The missionaries wanted so badly to help produce something motivating and inspiring, yet at times they struggled and became discouraged. They didn’t want to let the missionary department or the church down, Reis said.
At a district meeting, Reis said, Allen could sense the group was feeling stressed and made a phone call to Utah that lifted their spirits.
“I remember him walking into the room and saying, 'There is someone who wants to talk to you.' He had it on speaker, and we huddled up,” Reis said. “It was President Dieter F. Uchtdorf (second counselor in the First Presidency). It was moments like that that made me want to do my best to represent the Lord.”
As they continued to work, the missionaries became more accustomed to the equipment and crew. They were able to be themselves and follow the promptings of the Spirit.

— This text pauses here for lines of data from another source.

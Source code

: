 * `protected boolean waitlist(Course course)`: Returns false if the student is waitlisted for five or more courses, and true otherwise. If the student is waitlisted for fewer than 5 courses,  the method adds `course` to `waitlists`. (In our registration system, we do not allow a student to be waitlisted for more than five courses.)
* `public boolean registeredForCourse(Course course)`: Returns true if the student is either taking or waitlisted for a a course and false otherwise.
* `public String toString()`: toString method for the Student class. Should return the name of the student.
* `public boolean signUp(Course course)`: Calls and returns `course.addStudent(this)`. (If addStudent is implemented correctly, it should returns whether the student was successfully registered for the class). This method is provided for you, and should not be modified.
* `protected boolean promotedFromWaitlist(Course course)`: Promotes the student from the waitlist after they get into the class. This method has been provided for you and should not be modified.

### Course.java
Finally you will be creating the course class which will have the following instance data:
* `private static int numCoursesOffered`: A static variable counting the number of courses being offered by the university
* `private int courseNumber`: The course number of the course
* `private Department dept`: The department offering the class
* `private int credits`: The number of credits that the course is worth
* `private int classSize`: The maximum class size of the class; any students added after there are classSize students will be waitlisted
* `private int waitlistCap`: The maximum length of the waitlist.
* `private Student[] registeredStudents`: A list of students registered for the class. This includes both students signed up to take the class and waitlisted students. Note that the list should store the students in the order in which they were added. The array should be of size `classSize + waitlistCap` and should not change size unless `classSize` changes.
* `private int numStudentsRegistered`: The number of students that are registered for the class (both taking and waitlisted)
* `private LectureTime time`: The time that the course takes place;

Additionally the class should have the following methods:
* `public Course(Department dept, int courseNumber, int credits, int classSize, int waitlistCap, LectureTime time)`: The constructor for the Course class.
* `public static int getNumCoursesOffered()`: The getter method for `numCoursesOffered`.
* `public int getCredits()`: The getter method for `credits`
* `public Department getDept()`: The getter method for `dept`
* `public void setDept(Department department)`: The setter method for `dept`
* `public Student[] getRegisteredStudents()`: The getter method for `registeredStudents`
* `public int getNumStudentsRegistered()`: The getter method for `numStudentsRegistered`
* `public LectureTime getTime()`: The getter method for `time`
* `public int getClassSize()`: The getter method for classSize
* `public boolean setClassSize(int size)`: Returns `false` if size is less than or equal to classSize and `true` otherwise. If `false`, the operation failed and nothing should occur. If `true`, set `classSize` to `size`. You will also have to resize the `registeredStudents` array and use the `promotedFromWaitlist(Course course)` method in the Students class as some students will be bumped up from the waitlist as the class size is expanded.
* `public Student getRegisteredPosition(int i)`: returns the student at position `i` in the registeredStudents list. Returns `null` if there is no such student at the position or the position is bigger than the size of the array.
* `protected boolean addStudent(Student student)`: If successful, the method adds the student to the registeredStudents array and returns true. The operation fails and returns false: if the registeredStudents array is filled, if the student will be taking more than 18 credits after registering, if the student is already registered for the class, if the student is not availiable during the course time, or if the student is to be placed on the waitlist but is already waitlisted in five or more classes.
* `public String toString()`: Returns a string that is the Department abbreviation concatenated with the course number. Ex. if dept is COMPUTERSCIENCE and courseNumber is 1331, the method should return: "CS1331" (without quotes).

“The camera was right in your face and you could always see the boom mic hanging over your head, just distractions everywhere,” Reis said. “But the miracle and memorable thing for me was once the prayer was said, the Lord calmed my soul and it was like the cameras had disappeared. It was me, my companion and the person in front of us.”
Once the filming phase was over, more than 800 hours of film was processed and edited by reality show experts and professional directors, then enhanced by customized music, Allen said. The final product was presented to church leaders and received approval just in time to be shared at the annual mission president seminar in the summer of 2007.
“The Lord blessed us because he wanted it,” Allen said.
With the rollout of "The District 1" over the next two years, the missionary department observed improvement in the principles emphasized but identified “teaching” as an area of concern. So Allen and the missionary department proposed the idea of producing a second DVD set to demonstrate principles of teaching. This time, the work would be done in San Diego with “The District 2.”
“We wanted them to be better teachers,” Allen said.
District 2 consisted of six elders and two sisters: the district leader, Elder Steve Bott of Utah and his companion, Elder Jon Hepworth of Idaho; Elder Mike Moreno of Utah and Elder J. Tyler Christensen of Florida; Elder Alex Murray of Utah and Elder Tevita Tuituu of Guam; and Sister Janet Zaldivar of Utah/Argentina and Sister Laura Voyles of Mississippi.
There were a few differences between District 1 and District 2. First, District 1 often appeared too good, so more flaws were on display with District 2, Allen said.
“Missionaries will prefer this because it’s more real,” he said.
Another lesson taken from "The District 1" was the importance of sharing each missionary’s pre- and post-mission story. The missionary department felt their individual stories were powerful and would connect them with viewers.
“They all have fascinating stories,” Allen said.
Bott came from a less-active family. He didn’t take an interest in the church until he was a teenager. Before deciding to serve, Christensen was a member of a rock band. Hepworth almost died of cancer at age 13.
A few weeks into the filming, Voyles’ brother died. It was a difficult topic for her to talk about on camera.
Perhaps the biggest difference between the two projects was the amount of time involved. The San Antonio district took less than a month to film. It took about five months to capture the San Diego district, Allen said.